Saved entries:
——

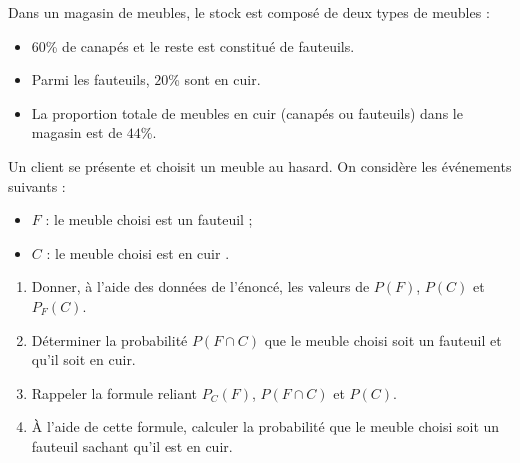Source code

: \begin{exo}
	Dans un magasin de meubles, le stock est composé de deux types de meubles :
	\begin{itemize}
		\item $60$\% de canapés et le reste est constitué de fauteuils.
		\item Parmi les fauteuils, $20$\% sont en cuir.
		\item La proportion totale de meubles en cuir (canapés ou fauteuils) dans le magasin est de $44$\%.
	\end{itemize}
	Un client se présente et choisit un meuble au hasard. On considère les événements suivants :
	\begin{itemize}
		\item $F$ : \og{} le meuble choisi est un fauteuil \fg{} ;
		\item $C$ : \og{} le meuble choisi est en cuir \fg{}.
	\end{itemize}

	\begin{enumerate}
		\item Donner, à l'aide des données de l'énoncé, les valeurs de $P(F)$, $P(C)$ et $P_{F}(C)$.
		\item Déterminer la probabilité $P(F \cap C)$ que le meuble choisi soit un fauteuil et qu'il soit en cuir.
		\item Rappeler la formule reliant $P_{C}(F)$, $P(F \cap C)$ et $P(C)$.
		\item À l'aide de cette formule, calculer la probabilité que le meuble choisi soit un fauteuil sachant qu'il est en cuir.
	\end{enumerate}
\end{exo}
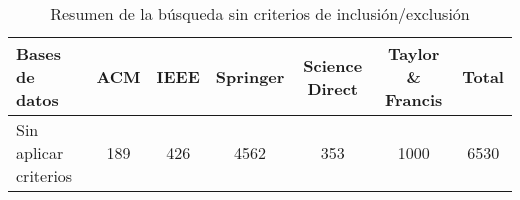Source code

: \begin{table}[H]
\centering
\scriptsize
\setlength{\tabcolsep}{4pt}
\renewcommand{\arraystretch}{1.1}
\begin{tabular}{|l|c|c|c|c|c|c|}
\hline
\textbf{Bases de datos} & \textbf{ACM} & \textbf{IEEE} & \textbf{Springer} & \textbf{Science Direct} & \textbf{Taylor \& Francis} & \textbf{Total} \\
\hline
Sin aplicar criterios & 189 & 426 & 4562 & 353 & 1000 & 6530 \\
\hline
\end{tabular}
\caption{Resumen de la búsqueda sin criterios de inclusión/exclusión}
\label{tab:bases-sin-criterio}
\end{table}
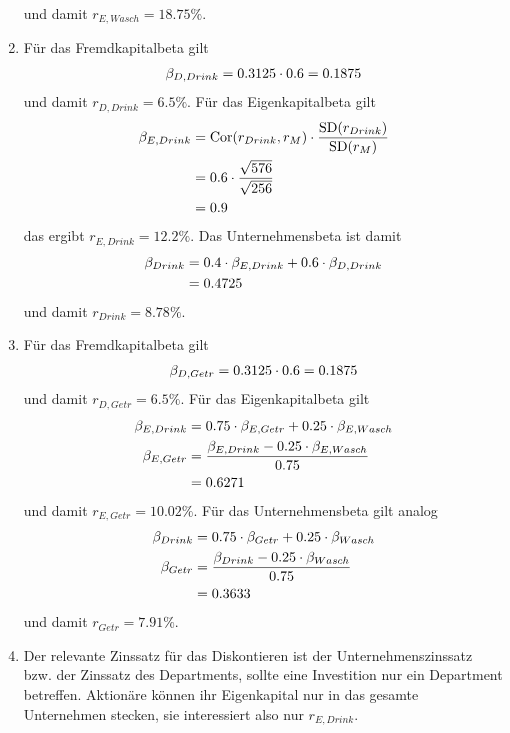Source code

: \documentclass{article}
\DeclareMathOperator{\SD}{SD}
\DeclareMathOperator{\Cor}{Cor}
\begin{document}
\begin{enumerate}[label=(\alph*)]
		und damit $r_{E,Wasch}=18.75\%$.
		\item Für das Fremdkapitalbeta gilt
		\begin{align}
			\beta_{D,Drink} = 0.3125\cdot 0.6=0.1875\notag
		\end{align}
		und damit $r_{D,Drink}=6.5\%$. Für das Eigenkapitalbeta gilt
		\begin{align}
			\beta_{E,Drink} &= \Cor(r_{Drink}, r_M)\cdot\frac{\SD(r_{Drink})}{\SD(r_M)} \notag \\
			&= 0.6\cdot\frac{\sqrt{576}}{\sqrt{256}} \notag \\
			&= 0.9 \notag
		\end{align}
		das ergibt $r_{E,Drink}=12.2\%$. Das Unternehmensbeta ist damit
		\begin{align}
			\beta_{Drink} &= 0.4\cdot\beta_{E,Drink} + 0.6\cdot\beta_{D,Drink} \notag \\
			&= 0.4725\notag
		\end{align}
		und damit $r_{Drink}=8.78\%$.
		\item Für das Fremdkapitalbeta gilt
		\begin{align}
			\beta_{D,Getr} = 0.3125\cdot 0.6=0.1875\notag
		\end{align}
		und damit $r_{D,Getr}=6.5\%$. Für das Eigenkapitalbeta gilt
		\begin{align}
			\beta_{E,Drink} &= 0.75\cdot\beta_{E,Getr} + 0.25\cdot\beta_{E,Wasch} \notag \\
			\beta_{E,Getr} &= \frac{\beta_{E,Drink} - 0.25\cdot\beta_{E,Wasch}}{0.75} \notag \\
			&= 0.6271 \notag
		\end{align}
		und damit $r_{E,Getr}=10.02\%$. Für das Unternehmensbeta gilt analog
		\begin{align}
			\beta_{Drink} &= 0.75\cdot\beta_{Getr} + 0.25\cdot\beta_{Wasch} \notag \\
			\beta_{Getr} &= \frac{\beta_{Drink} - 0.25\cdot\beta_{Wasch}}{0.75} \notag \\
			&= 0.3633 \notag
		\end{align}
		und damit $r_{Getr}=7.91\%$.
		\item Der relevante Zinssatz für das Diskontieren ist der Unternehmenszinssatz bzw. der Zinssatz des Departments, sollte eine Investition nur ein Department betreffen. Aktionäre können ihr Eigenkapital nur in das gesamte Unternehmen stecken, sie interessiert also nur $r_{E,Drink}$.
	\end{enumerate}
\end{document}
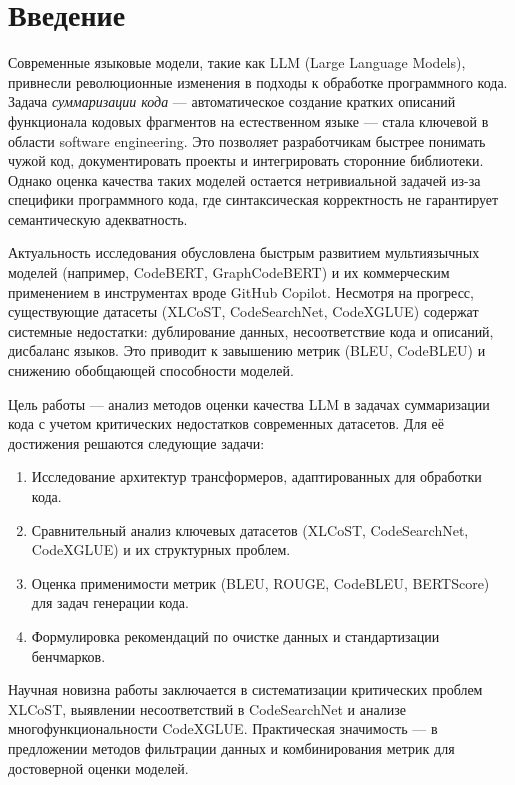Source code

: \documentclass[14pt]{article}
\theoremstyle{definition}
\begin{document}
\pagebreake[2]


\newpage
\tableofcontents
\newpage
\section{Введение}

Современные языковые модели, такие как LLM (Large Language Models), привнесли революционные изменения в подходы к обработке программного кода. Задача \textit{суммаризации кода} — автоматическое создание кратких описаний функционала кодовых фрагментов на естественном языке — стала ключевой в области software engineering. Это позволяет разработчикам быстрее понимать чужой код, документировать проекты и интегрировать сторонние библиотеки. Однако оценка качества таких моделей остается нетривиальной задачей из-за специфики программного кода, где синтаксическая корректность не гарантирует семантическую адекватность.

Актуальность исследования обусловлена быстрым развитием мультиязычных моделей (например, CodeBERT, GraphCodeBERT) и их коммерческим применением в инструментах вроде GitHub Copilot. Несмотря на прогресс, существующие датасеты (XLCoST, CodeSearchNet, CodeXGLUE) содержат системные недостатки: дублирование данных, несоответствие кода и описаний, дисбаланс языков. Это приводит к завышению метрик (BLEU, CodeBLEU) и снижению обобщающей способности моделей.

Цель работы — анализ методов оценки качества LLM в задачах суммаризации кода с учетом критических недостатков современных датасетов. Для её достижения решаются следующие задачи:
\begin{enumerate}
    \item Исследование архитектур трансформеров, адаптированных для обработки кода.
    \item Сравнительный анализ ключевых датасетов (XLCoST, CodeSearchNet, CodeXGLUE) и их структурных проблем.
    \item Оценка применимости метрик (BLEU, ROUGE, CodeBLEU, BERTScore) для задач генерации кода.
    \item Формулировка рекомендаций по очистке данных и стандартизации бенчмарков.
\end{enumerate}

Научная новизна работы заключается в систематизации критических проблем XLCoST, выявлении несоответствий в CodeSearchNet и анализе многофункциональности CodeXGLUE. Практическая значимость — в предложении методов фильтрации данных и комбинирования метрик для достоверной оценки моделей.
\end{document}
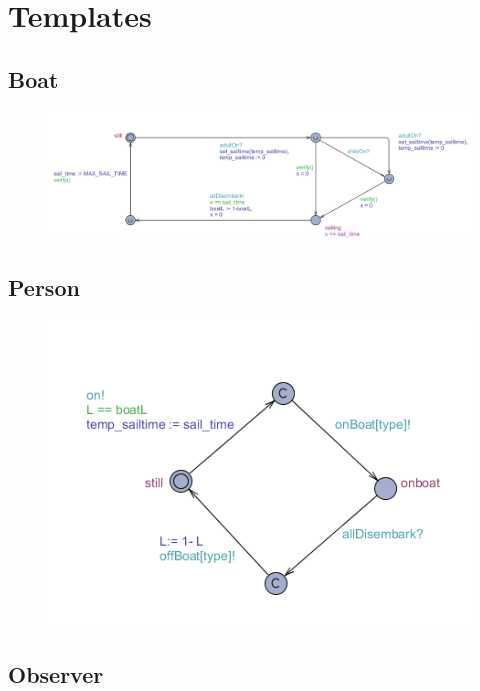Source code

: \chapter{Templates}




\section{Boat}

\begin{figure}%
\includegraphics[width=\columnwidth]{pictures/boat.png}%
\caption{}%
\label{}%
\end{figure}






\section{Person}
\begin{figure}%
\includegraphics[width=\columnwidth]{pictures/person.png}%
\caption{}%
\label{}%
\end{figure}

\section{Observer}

——

What is expected - Show me all lines in the records that contain "данных".

Response -
Актуальность исследования обусловлена быстрым развитием мультиязычных моделей (например, CodeBERT, GraphCodeBERT) и их коммерческим применением в инструментах вроде GitHub Copilot. Несмотря на прогресс, существующие датасеты (XLCoST, CodeSearchNet, CodeXGLUE) содержат системные недостатки: дублирование данных, несоответствие кода и описаний, дисбаланс языков. Это приводит к завышению метрик (BLEU, CodeBLEU) и снижению обобщающей способности моделей.
    \item Формулировка рекомендаций по очистке данных и стандартизации бенчмарков.
Научная новизна работы заключается в систематизации критических проблем XLCoST, выявлении несоответствий в CodeSearchNet и анализе многофункциональности CodeXGLUE. Практическая значимость — в предложении методов фильтрации данных и комбинирования метрик для достоверной оценки моделей.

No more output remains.